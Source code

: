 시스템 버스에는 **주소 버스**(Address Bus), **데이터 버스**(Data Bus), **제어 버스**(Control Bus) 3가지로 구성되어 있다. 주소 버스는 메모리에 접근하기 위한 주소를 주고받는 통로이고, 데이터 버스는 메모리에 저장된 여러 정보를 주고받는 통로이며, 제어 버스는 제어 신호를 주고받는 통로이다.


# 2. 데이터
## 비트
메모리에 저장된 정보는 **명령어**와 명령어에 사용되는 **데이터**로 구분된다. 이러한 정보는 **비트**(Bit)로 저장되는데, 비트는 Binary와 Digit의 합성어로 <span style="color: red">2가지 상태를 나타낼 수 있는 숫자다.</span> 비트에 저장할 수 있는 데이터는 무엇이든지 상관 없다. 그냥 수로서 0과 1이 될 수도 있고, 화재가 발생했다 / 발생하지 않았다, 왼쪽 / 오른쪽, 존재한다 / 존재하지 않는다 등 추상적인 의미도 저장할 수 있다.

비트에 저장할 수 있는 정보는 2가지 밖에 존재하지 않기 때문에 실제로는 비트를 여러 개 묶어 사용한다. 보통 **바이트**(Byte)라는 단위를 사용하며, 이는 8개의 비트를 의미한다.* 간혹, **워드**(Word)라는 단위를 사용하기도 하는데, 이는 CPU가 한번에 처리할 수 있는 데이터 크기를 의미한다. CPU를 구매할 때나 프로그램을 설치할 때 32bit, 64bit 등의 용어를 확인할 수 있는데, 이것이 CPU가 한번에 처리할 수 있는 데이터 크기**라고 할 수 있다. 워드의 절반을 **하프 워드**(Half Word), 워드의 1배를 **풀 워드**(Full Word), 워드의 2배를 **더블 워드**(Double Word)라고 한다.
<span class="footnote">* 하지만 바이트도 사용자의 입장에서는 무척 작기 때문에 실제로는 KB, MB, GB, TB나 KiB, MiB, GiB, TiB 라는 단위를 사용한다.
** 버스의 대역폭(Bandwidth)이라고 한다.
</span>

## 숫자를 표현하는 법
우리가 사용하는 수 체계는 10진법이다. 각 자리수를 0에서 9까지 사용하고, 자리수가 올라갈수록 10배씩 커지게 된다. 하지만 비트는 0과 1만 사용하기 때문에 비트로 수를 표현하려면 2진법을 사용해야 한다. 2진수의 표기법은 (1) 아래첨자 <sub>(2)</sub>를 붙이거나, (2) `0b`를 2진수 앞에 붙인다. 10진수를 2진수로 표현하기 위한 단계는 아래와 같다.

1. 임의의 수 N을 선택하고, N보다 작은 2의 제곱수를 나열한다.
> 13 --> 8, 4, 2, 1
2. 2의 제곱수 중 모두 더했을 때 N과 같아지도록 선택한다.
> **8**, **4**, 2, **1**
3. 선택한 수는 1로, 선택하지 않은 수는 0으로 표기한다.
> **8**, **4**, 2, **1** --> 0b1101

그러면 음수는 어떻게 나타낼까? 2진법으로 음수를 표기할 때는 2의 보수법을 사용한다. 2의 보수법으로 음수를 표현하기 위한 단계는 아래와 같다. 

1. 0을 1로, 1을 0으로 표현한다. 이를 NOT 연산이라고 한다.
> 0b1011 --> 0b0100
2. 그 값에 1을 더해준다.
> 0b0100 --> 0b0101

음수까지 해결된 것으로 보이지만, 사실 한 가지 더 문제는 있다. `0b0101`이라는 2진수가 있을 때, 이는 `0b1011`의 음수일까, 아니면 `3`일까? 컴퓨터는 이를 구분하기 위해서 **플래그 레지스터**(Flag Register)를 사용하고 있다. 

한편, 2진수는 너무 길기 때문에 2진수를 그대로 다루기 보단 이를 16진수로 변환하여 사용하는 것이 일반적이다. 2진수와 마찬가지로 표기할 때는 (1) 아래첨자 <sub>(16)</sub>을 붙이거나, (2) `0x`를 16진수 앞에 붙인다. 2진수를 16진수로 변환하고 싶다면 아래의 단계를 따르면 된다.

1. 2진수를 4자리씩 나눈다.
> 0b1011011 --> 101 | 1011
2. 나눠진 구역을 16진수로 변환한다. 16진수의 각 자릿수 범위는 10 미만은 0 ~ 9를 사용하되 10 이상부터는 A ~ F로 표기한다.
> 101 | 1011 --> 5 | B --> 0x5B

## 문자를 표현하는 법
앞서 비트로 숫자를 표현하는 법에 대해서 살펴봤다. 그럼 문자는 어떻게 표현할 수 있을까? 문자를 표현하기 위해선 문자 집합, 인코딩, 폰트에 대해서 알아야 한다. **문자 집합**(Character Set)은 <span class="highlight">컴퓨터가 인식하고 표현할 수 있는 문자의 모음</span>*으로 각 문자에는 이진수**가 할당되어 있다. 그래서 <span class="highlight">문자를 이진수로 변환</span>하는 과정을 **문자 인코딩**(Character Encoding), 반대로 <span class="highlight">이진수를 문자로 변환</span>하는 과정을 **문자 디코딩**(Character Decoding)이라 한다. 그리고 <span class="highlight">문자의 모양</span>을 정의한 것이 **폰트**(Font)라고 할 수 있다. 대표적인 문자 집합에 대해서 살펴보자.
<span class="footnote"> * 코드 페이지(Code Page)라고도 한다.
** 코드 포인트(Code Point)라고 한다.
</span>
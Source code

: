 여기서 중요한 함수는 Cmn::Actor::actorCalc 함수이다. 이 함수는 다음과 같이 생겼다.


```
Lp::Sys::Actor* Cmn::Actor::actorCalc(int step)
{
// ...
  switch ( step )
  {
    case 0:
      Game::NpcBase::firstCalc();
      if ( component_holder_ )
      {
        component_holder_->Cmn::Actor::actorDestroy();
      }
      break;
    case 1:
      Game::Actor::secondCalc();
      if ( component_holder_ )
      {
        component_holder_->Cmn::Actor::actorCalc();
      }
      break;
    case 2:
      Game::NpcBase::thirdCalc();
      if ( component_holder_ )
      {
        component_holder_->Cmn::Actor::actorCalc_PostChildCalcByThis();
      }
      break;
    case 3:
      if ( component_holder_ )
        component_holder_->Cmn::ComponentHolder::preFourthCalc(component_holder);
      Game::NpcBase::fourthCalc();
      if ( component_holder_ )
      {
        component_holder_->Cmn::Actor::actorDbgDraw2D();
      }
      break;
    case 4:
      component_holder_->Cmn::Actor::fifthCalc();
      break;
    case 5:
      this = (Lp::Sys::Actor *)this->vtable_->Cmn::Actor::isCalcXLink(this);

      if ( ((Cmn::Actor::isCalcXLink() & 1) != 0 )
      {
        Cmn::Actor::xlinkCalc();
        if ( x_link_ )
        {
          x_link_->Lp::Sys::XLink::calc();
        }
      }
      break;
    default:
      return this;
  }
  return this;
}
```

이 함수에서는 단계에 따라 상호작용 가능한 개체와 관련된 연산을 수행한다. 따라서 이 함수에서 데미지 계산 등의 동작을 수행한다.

__Your instructions__.
Return the lines of the listing above exactly as they appear, starting with the first and stopping after the line that holds "## 숫자를 표현하는 법".

__Exercise response__.
Source code

: 시스템 버스에는 **주소 버스**(Address Bus), **데이터 버스**(Data Bus), **제어 버스**(Control Bus) 3가지로 구성되어 있다. 주소 버스는 메모리에 접근하기 위한 주소를 주고받는 통로이고, 데이터 버스는 메모리에 저장된 여러 정보를 주고받는 통로이며, 제어 버스는 제어 신호를 주고받는 통로이다.


# 2. 데이터
## 비트
메모리에 저장된 정보는 **명령어**와 명령어에 사용되는 **데이터**로 구분된다. 이러한 정보는 **비트**(Bit)로 저장되는데, 비트는 Binary와 Digit의 합성어로 <span style="color: red">2가지 상태를 나타낼 수 있는 숫자다.</span> 비트에 저장할 수 있는 데이터는 무엇이든지 상관 없다. 그냥 수로서 0과 1이 될 수도 있고, 화재가 발생했다 / 발생하지 않았다, 왼쪽 / 오른쪽, 존재한다 / 존재하지 않는다 등 추상적인 의미도 저장할 수 있다.

비트에 저장할 수 있는 정보는 2가지 밖에 존재하지 않기 때문에 실제로는 비트를 여러 개 묶어 사용한다. 보통 **바이트**(Byte)라는 단위를 사용하며, 이는 8개의 비트를 의미한다.* 간혹, **워드**(Word)라는 단위를 사용하기도 하는데, 이는 CPU가 한번에 처리할 수 있는 데이터 크기를 의미한다. CPU를 구매할 때나 프로그램을 설치할 때 32bit, 64bit 등의 용어를 확인할 수 있는데, 이것이 CPU가 한번에 처리할 수 있는 데이터 크기**라고 할 수 있다. 워드의 절반을 **하프 워드**(Half Word), 워드의 1배를 **풀 워드**(Full Word), 워드의 2배를 **더블 워드**(Double Word)라고 한다.
<span class="footnote">* 하지만 바이트도 사용자의 입장에서는 무척 작기 때문에 실제로는 KB, MB, GB, TB나 KiB, MiB, GiB, TiB 라는 단위를 사용한다.
** 버스의 대역폭(Bandwidth)이라고 한다.
</span>

## 숫자를 표현하는 법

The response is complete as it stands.